Making enhancements on something that is not-delivered is largely futile. Discussion over thing that hasn’t been made isn’t the same as having discussion over something that is made.

If the project is de-prioritized, then all work is lost.

And lastly for the joy of coding & committing something is only complete when having it reach prod as fast as possible.

Optional: How to spot fake continuous delivery?

Continous Delivery means software is always in a releasable state to PROD. This mean a each new commit is of highest quality and is releasable.

Many companies and teams I have talked to say they do continuous delivery but they don’t. Their defination is this: We deploy to our dev environment.

Dev is not prod. #PRODisPROD Prod is where real users are. Prod is where value is.

What your first delivery would be?

Your first delivery would be likely something very small and unusable. An atomic commit. A un-responsive login page perhaps.

Having something delivered to PROD, doesn’t mean it has to be available to general public to use. At this stage, you need feature flagging

One your software crosses the MVP mark, you can release the flag.

Optional: What should you learn to make a delivery pipeline?

Connect with a DevOps person and collaborate to build the CI/CD pipeline. Try to learn from them how to make one.

If that’s not possible, learn a CI/CD tool. Jenkins is a common one. Other popular ones include Gitlab CI and GitHub Actions.

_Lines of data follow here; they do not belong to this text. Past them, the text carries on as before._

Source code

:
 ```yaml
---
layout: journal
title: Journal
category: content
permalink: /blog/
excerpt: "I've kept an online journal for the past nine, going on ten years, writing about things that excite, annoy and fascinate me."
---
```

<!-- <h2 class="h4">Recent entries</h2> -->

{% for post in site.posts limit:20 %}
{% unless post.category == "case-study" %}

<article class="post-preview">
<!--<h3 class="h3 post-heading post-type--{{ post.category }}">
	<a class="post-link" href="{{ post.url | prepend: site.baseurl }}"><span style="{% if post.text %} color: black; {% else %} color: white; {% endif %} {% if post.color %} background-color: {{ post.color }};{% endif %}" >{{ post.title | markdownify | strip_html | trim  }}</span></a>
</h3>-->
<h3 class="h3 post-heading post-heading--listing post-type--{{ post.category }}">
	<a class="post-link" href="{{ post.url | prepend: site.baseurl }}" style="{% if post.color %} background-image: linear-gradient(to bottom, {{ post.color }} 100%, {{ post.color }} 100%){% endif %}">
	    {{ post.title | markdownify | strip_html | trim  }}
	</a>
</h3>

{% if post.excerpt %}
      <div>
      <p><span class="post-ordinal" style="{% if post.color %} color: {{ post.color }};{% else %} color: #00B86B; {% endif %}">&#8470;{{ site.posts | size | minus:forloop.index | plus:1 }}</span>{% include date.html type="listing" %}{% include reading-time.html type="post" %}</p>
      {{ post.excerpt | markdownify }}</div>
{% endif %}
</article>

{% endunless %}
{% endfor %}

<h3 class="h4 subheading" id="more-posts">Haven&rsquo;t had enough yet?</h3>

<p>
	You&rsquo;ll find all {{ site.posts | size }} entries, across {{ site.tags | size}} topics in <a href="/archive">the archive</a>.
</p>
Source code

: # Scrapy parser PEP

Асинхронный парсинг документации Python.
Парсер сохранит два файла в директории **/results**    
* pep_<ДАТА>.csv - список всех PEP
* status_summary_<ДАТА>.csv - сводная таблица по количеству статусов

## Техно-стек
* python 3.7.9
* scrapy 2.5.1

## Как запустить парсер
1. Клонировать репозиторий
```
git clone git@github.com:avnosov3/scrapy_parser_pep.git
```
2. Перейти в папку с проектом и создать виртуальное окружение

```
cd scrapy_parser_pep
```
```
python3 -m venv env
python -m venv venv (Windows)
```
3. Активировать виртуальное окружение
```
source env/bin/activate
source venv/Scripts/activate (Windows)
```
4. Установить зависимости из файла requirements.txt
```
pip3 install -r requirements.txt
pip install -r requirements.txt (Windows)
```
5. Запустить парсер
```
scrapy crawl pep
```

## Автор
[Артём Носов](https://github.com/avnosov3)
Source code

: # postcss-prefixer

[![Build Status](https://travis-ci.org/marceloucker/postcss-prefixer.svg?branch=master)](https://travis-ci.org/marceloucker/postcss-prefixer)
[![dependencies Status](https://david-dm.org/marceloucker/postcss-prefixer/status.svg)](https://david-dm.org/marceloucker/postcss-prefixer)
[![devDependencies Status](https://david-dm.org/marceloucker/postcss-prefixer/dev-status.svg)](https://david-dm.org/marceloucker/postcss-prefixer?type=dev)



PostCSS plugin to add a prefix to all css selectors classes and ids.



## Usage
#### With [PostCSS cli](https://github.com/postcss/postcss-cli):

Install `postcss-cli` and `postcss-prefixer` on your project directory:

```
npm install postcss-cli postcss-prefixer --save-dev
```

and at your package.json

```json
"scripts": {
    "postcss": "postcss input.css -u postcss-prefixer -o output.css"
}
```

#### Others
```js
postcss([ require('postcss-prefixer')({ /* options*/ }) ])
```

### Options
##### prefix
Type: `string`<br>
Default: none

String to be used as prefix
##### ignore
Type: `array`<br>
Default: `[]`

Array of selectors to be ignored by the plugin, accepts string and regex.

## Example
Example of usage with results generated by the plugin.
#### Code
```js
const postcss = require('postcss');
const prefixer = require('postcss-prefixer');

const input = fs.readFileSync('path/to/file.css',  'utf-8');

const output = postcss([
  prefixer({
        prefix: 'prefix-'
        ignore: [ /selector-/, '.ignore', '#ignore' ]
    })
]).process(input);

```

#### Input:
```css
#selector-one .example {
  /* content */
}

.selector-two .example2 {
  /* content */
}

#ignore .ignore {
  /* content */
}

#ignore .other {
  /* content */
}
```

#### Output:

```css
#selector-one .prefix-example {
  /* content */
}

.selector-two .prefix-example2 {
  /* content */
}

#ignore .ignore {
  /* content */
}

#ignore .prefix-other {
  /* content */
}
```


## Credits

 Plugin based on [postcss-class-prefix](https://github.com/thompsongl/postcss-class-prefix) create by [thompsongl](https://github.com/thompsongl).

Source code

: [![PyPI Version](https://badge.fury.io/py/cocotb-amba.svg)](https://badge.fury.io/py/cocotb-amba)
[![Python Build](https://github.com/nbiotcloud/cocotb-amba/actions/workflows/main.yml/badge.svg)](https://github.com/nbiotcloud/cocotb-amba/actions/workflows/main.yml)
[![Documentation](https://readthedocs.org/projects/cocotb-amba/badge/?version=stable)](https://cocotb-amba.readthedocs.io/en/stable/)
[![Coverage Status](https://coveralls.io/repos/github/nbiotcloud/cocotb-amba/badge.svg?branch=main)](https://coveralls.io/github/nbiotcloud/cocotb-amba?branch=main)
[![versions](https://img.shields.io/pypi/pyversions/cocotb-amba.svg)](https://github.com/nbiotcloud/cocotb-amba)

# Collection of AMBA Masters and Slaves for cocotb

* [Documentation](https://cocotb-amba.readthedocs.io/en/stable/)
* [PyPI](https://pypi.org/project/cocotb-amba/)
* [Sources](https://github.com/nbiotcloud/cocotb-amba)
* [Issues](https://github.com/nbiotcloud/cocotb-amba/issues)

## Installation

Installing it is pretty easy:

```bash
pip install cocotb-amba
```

If time is in a crunch, make simple bash scripts.

For example, this was the sort of script I created because I didn’t understand how to do something in Jenkins. The files below are not real, they are illustrations of what I made.

script-create-env.sh

echo “Enter ENV name”
read end
{destinationTool} init “APPNAME-$ENV
// other commands on {destinationTool}
npm run build

script-deploy.sh

echo “Enecho “Enter ENV name”
read end
npm run push $ENV

The Case for Continuous Delivery

One of the main uses of continuous delivery is to ensure we are building functionality that really delivers the expected customer value

Second, continuous delivery reduces the risk of release and leads to more reliable and resilient systems.

Implementing CD has second-order effects that reduce the costs of software development

When HP Laserjet Team Implemented CD they found:

  • Overall development costs reduced by ~40%
  • Programs under development increased by ~140%
  • Development costs per program reduced by 78%
  • Resources driving innovation increased by 5x

Continuous delivery pipeline 101

Describes different continuous delivery pipelines. CD needs a Repeatable reliable process

MUST READ: Continuous Delivery: Business Value, Benefits, Challenges & Metrics

Explains the business benifits of continuous delivery. They are:

  1. Increased Velocity
  2. Increased Productivity
  3. Increased Sustainability

“Done” means released

Teams should fearlessly automate themselves out of their jobs, and move on to new projects.

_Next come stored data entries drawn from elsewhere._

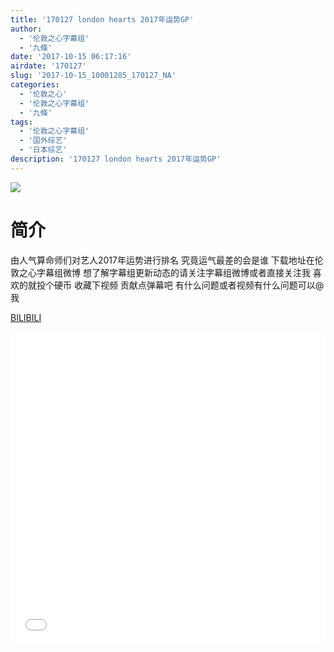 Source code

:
 ```yaml
---
title: '170127 london hearts 2017年运势GP'
author: 
  - '伦敦之心字幕组'
  - '九條'
date: '2017-10-15 06:17:16'
airdate: '170127'
slug: '2017-10-15_10001285_170127_NA'
categories: 
  - '伦敦之心'
  - '伦敦之心字幕组'
  - '九條'
tags: 
  - '伦敦之心字幕组'
  - '国外综艺'
  - '日本综艺'
description: '170127 london hearts 2017年运势GP'
---
```


![](https://i.imgur.com/uQeMDph.jpg)

# 简介  
由人气算命师们对艺人2017年运势进行排名 究竟运气最差的会是谁  下载地址在伦敦之心字幕组微博 想了解字幕组更新动态的请关注字幕组微博或者直接关注我 喜欢的就投个硬币 收藏下视频 贡献点弹幕吧
有什么问题或者视频有什么问题可以@我

  [BILIBILI](https://www.bilibili.com/video/av10001285/)


  <iframe src="//www.bilibili.com/html/html5player.html?cid=16531746&aid=10001285" width="100%" height="500" frameborder="0" allowfullscreen="allowfullscreen"></iframe>
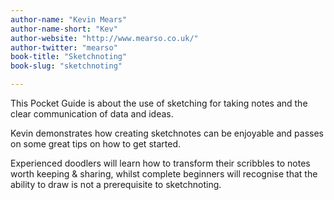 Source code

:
 ```yaml
---
author-name: "Kevin Mears"
author-name-short: "Kev"
author-website: "http://www.mearso.co.uk/"
author-twitter: "mearso"
book-title: "Sketchnoting"
book-slug: "sketchnoting"

---
```


This Pocket Guide is about the use of sketching for taking notes and the clear communication of data and ideas.

Kevin demonstrates how creating sketchnotes can be enjoyable and passes on some great tips on how to get started.

Experienced doodlers will learn how to transform their scribbles to notes worth keeping & sharing, whilst complete beginners will recognise that the ability to draw is not a prerequisite to sketchnoting.
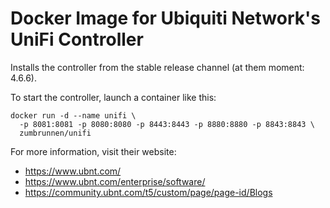 # Docker Image for Ubiquiti Network's UniFi Controller

Installs the controller from the stable release channel (at them moment: 4.6.6).

To start the controller, launch a container like this:

```
docker run -d --name unifi \
  -p 8081:8081 -p 8080:8080 -p 8443:8443 -p 8880:8880 -p 8843:8843 \
  zumbrunnen/unifi
```


For more information, visit their website: 

 * https://www.ubnt.com/
 * https://www.ubnt.com/enterprise/software/
 * https://community.ubnt.com/t5/custom/page/page-id/Blogs
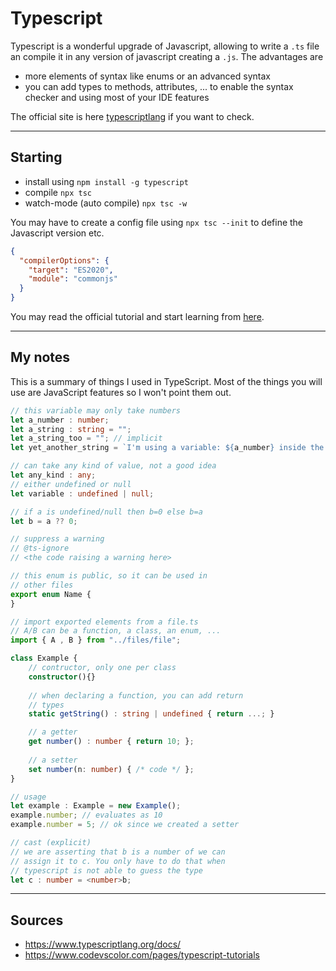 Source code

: # Typescript

Typescript is a wonderful upgrade of Javascript, allowing
to write a ``.ts`` file an compile it in any version
of javascript creating a ``.js``. The advantages are

* more elements of syntax like enums or
  an advanced syntax
* you can add types to methods, attributes, ...
  to enable the syntax checker and using most
  of your IDE features
  
The official site is here
[typescriptlang](https://www.typescriptlang.org/)
if you want to check.

<hr class="sr">

## Starting

* install using ``npm install -g typescript``
* compile ``npx tsc``
* watch-mode (auto compile) ``npx tsc -w``

You may have to create a config file using ``npx tsc --init``
to define the Javascript version etc.

```json
{
  "compilerOptions": {
    "target": "ES2020",
    "module": "commonjs"
  }
}
```

You may read the official tutorial and start
learning from [here](https://www.typescriptlang.org/docs/handbook/typescript-in-5-minutes.html).

<hr class="sl">

## My notes

This is a summary of things I used in TypeScript. Most
of the things you will use are JavaScript features
so I won't point them out.

```ts
// this variable may only take numbers
let a_number : number;
let a_string : string = "";
let a_string_too = ""; // implicit
let yet_another_string = `I'm using a variable: ${a_number} inside the string`;

// can take any kind of value, not a good idea
let any_kind : any;
// either undefined or null
let variable : undefined | null;

// if a is undefined/null then b=0 else b=a
let b = a ?? 0;

// suppress a warning
// @ts-ignore
// <the code raising a warning here>

// this enum is public, so it can be used in
// other files
export enum Name {
}

// import exported elements from a file.ts
// A/B can be a function, a class, an enum, ...
import { A , B } from "../files/file";

class Example {
    // contructor, only one per class
    constructor(){}
    
    // when declaring a function, you can add return
    // types
    static getString() : string | undefined { return ...; }

    // a getter
    get number() : number { return 10; };
    
    // a setter
    set number(n: number) { /* code */ };
}

// usage
let example : Example = new Example();
example.number; // evaluates as 10
example.number = 5; // ok since we created a setter

// cast (explicit)
// we are asserting that b is a number of we can
// assign it to c. You only have to do that when
// typescript is not able to guess the type
let c : number = <number>b; 
```

<hr class="sr">

## Sources

* <https://www.typescriptlang.org/docs/>
* <https://www.codevscolor.com/pages/typescript-tutorials> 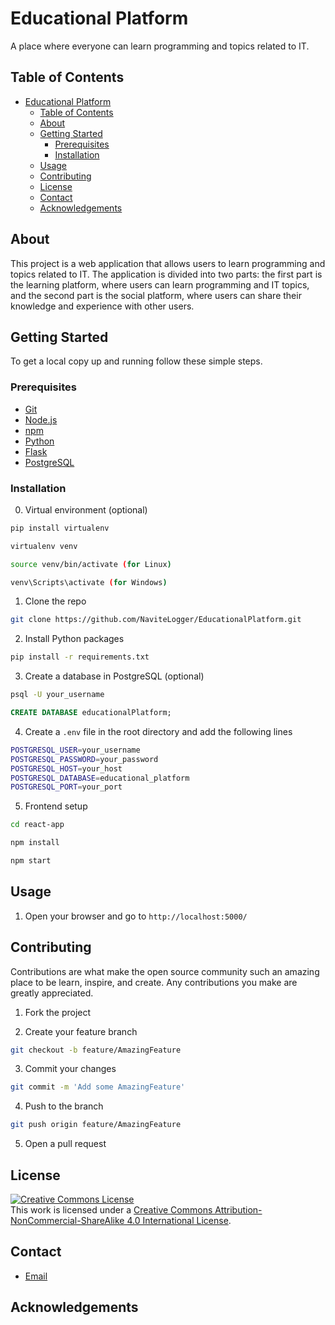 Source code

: # Educational Platform

A place where everyone can learn programming and topics related to IT.

## Table of Contents

- [Educational Platform](#educational-platform)
  - [Table of Contents](#table-of-contents)
  - [About](#about)
  - [Getting Started](#getting-started)
    - [Prerequisites](#prerequisites)
    - [Installation](#installation)
  - [Usage](#usage)
  - [Contributing](#contributing)
  - [License](#license)
  - [Contact](#contact)
  - [Acknowledgements](#acknowledgements)

## About

This project is a web application that allows users to learn programming and topics related to IT. The application is divided into two parts: the first part is the learning platform, where users can learn programming and IT topics, and the second part is the social platform, where users can share their knowledge and experience with other users.

## Getting Started

To get a local copy up and running follow these simple steps.

### Prerequisites

- [Git](https://git-scm.com/downloads)
- [Node.js](https://nodejs.org/en/download/)
- [npm](https://www.npmjs.com/get-npm)
- [Python](https://www.python.org/downloads/)
- [Flask](https://flask.palletsprojects.com/en/1.1.x/installation/)
- [PostgreSQL](https://www.postgresql.org/download/)

### Installation

0. Virtual environment (optional)

```sh
pip install virtualenv
```

```sh
virtualenv venv
```

```sh
source venv/bin/activate (for Linux)
```
  
```sh
venv\Scripts\activate (for Windows)
```

1. Clone the repo

```sh
git clone https://github.com/NaviteLogger/EducationalPlatform.git
```

2. Install Python packages

```sh
pip install -r requirements.txt
```

3. Create a database in PostgreSQL (optional)

```sh
psql -U your_username
```

```sql
CREATE DATABASE educationalPlatform;
```

4. Create a `.env` file in the root directory and add the following lines

```sh
POSTGRESQL_USER=your_username
POSTGRESQL_PASSWORD=your_password
POSTGRESQL_HOST=your_host
POSTGRESQL_DATABASE=educational_platform
POSTGRESQL_PORT=your_port
```

5. Frontend setup

```sh
cd react-app
```

```sh
npm install
```

```sh
npm start
```

## Usage

1. Open your browser and go to `http://localhost:5000/`

## Contributing

Contributions are what make the open source community such an amazing place to be learn, inspire, and create. Any contributions you make are greatly appreciated.

1. Fork the project

2. Create your feature branch

```sh
git checkout -b feature/AmazingFeature
```

3. Commit your changes

```sh
git commit -m 'Add some AmazingFeature'
```

4. Push to the branch

```sh
git push origin feature/AmazingFeature
```

5. Open a pull request

## License

<a rel="license" href="http://creativecommons.org/licenses/by-nc-sa/4.0/"><img alt="Creative Commons License" style="border-width:0" src="https://i.creativecommons.org/l/by-nc-sa/4.0/88x31.png" /></a><br />This work is licensed under a <a rel="license" href="http://creativecommons.org/licenses/by-nc-sa/4.0/">Creative Commons Attribution-NonCommercial-ShareAlike 4.0 International License</a>.

## Contact

- [Email](mailto:kacprzakmarek92@gmail.com)

## Acknowledgements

In case you feel stalled, shift gears. Know how to give your team a car when all they have asked for is a faster horse!

Jumpstart with the help of experienced champions who will see you through this initial hump. People, after all, are your greatest assets and train them to do the right thing. Make it easy to do the right thing, and hard to do the wrong thing, and you will be pleasantly surprised at the outcome.

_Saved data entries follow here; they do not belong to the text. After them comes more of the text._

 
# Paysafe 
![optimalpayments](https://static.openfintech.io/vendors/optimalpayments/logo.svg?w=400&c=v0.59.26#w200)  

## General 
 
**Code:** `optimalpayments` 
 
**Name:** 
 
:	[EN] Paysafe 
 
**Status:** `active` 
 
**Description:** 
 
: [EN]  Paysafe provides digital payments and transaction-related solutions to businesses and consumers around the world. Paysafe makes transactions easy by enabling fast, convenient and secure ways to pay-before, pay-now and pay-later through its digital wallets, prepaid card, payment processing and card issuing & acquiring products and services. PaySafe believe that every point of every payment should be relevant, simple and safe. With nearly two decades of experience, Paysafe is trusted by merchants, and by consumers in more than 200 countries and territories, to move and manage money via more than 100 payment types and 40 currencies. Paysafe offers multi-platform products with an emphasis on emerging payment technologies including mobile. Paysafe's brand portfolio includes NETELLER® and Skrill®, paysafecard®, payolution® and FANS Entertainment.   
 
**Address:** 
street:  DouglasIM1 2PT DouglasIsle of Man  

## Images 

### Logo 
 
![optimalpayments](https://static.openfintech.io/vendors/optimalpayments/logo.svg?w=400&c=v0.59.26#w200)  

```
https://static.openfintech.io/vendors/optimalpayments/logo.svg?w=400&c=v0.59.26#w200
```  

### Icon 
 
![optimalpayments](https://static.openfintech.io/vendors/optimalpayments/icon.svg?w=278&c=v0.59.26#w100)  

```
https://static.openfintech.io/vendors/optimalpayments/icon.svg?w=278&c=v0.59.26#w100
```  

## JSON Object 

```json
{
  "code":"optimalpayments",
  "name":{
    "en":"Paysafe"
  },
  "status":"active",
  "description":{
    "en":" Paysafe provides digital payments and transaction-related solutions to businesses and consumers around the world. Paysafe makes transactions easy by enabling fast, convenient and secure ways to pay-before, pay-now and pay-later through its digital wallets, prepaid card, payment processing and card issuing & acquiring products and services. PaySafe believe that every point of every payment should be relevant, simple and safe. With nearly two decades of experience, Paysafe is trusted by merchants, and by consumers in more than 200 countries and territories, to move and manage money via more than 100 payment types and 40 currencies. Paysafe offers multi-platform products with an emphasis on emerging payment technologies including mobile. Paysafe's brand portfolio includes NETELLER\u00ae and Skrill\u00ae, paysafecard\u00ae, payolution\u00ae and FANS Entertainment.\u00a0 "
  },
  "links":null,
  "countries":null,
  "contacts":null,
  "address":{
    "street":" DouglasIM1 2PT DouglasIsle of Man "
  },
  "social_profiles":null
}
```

The article is worth sharing with your business team.

ContinuousDelivery

You’re doing continuous delivery when:

  1. Your software is deployable throughout its lifecycle
  2. Your team prioritizes keeping the software deployable over working on new features
  3. Anybody can get fast, automated feedback on the production readiness of their systems any time somebody makes a change to them
  4. You can perform push-button deployments of any version of the software to any environment on demand

Conclusion

A continuous deployment pipeline helps improve value delivery and deployment frequency without reducing quality, rather it enforces quality. The team following continuous delivery is forced to be intentional.

The real continuous delivery is delivery to PROD. All else is fake.

Continuous Delivery is a combination of development improvements and business improvements, forcing both to be more deligent and set good processes for release. The teams that follow CD see a 5 to 10 times increase deployments.